I agree with the list and think it's a good one that needs to be shared widely. Especially the emphasis that the CCR is NOT a curriculum and that there is lots of flexibilty. I think I would add that students will be able to meet the standards. It will take more effort from teachers and a shift in their instruction but our students will be prepared to do more than just pass a test.

David,

Thanks so much for sharing this blog article with us.  Jacqui Murrary brings up great points to reflect on.  I particulary like ‘outside the-way-its-always-been-done box‘.  When i was in the classroom, I loved to think of a wide variety of diferent ways to present the materials.  I would get bored if I did not do that.  I would challenge myself to make that "stretch."

Meryl Becker-Prezocki

 

Thanks, Jeff, for this NPR Morning Edition story about Common Core State Standards (CCSS) concerns.

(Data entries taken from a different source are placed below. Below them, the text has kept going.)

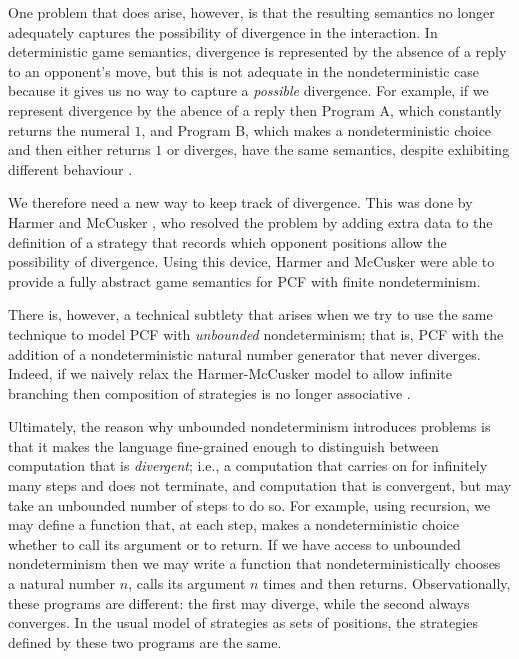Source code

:\documentclass{entcs} \usepackage{prentcsmacro}
\newcommand{\0}{{\mathtt{0}}}
\begin{document}
One problem that does arise, however, is that the resulting semantics no longer adequately captures the possibility of divergence in the interaction.  In deterministic game semantics, divergence is represented by the absence of a reply to an opponent's move, but this is not adequate in the nondeterministic case because it gives us no way to capture a \emph{possible} divergence.  For example, if we represent divergence by the abence of a reply then Program A, which constantly returns the numeral $1$, and Program B, which makes a nondeterministic choice and then either returns $1$ or diverges, have the same semantics, despite exhibiting different behaviour \cite{mcCHFiniteND}.

We therefore need a new way to keep track of divergence.  This was done by Harmer and McCusker \cite{mcCHFiniteND}, who resolved the problem by adding extra data to the definition of a strategy that records which opponent positions allow the possibility of divergence.  Using this device, Harmer and McCusker were able to provide a fully abstract game semantics for PCF with finite nondeterminism.

There is, however, a technical subtlety that arises when we try to use the same technique to model PCF with \emph{unbounded} nondeterminism; that is, PCF with the addition of a nondeterministic natural number generator that never diverges.  Indeed, if we naively relax the Harmer-McCusker model to allow infinite branching then composition of strategies is no longer associative \cite{RusssThesis}.  

Ultimately, the reason why unbounded nondeterminism introduces problems is that it makes the language fine-grained enough to distinguish between computation that is \emph{divergent}; i.e., a computation that carries on for infinitely many steps and does not terminate, and computation that is convergent, but may take an unbounded number of steps to do so.  For example, using recursion, we may define a function that, at each step, makes a nondeterministic choice whether to call its argument or to return.  If we have access to unbounded nondeterminism then we may write a function that nondeterministically chooses a natural number $n$, calls its argument $n$ times and then returns.  Observationally, these programs are different: the first may diverge, while the second always converges.  In the usual model of strategies as sets of positions, the strategies defined by these two programs are the same.  
\end{document}
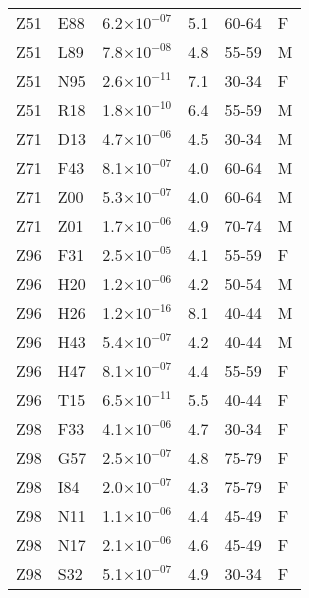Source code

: \begin{longtable}{lllrll}
   Z51 & E88 & 6.2$\times10^{-07}$ & 5.1 & 60-64 & F \\ 
   Z51 & L89 & 7.8$\times10^{-08}$ & 4.8 & 55-59 & M \\ 
   Z51 & N95 & 2.6$\times10^{-11}$ & 7.1 & 30-34 & F \\ 
   Z51 & R18 & 1.8$\times10^{-10}$ & 6.4 & 55-59 & M \\ 
   Z71 & D13 & 4.7$\times10^{-06}$ & 4.5 & 30-34 & M \\ 
   Z71 & F43 & 8.1$\times10^{-07}$ & 4.0 & 60-64 & M \\ 
   Z71 & Z00 & 5.3$\times10^{-07}$ & 4.0 & 60-64 & M \\ 
   Z71 & Z01 & 1.7$\times10^{-06}$ & 4.9 & 70-74 & M \\ 
   Z96 & F31 & 2.5$\times10^{-05}$ & 4.1 & 55-59 & F \\ 
   Z96 & H20 & 1.2$\times10^{-06}$ & 4.2 & 50-54 & M \\ 
   Z96 & H26 & 1.2$\times10^{-16}$ & 8.1 & 40-44 & M \\ 
   Z96 & H43 & 5.4$\times10^{-07}$ & 4.2 & 40-44 & M \\ 
   Z96 & H47 & 8.1$\times10^{-07}$ & 4.4 & 55-59 & F \\ 
   Z96 & T15 & 6.5$\times10^{-11}$ & 5.5 & 40-44 & F \\ 
   Z98 & F33 & 4.1$\times10^{-06}$ & 4.7 & 30-34 & F \\ 
   Z98 & G57 & 2.5$\times10^{-07}$ & 4.8 & 75-79 & F \\ 
   Z98 & I84 & 2.0$\times10^{-07}$ & 4.3 & 75-79 & F \\ 
   Z98 & N11 & 1.1$\times10^{-06}$ & 4.4 & 45-49 & F \\ 
   Z98 & N17 & 2.1$\times10^{-06}$ & 4.6 & 45-49 & F \\ 
   Z98 & S32 & 5.1$\times10^{-07}$ & 4.9 & 30-34 & F \\ 
   \hline
\end{longtable}
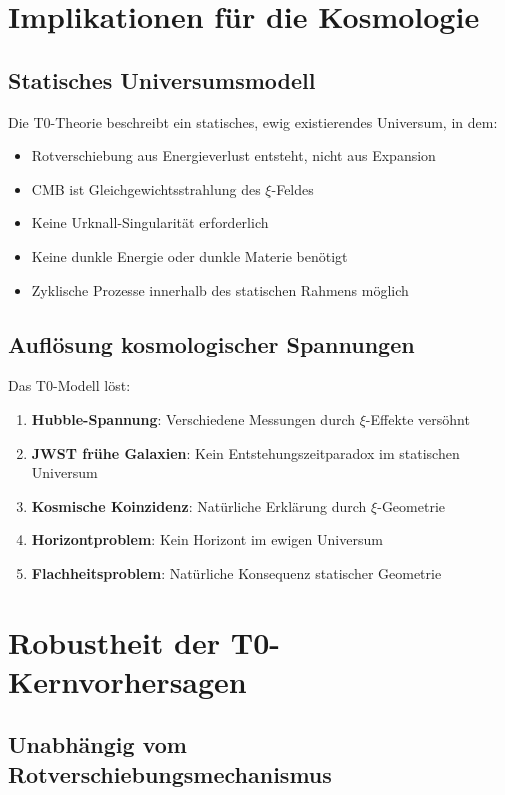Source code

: \documentclass[12pt,a4paper]{article}
\theoremstyle{definition}
\begin{document}
	\section{Implikationen f\"ur die Kosmologie}
	
	\subsection{Statisches Universumsmodell}
	
	Die T0-Theorie beschreibt ein statisches, ewig existierendes Universum, in dem:
	\begin{itemize}
		\item Rotverschiebung aus Energieverlust entsteht, nicht aus Expansion
		\item CMB ist Gleichgewichtsstrahlung des $\xi$-Feldes
		\item Keine Urknall-Singularit\"at erforderlich
		\item Keine dunkle Energie oder dunkle Materie ben\"otigt
		\item Zyklische Prozesse innerhalb des statischen Rahmens m\"oglich
	\end{itemize}
	
	\subsection{Aufl\"osung kosmologischer Spannungen}
	
	Das T0-Modell l\"ost:
	\begin{enumerate}
		\item \textbf{Hubble-Spannung}: Verschiedene Messungen durch $\xi$-Effekte vers\"ohnt
		\item \textbf{JWST fr\"uhe Galaxien}: Kein Entstehungszeitparadox im statischen Universum
		\item \textbf{Kosmische Koinzidenz}: Nat\"urliche Erkl\"arung durch $\xi$-Geometrie
		\item \textbf{Horizontproblem}: Kein Horizont im ewigen Universum
		\item \textbf{Flachheitsproblem}: Nat\"urliche Konsequenz statischer Geometrie
	\end{enumerate}
	
	\section{Robustheit der T0-Kernvorhersagen}
	
	\subsection{Unabh\"angig vom Rotverschiebungsmechanismus}
	
\end{document}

Another concern, recently expressed by teachers unions in New York State, is that teachers have not had enough time to implement the standards, that students are being tested on what their teachers haven't yet been able to teach.

The adult College and Career Ready (CCR) standards for adult learners are based on the CCSS. I wonder what teachers and others here think about them? Are they brilliant? Enabling? Standards that address real neads? Written at the levels needed? Are they frustrating, oppressive, or off teachers' radar? Something else? Is your program using them? Have you, and others at your program, read them? Are you using them? If so, what do you think? Are they worthwhile?

David J. Rosen

djrosen123@gmail.com

Its refreshing to see someone stick up for the common core. In my M.S. program everyone sulks all day about how the common core standards are terrible and hurt real learning for favor of a suit of red tape. I make it my business to make fun and interesting lesson plans that closely adhere to the common core's prescription, like strengthening recall and listening skills by calling Miley Cyrus a poet and putting on the radio.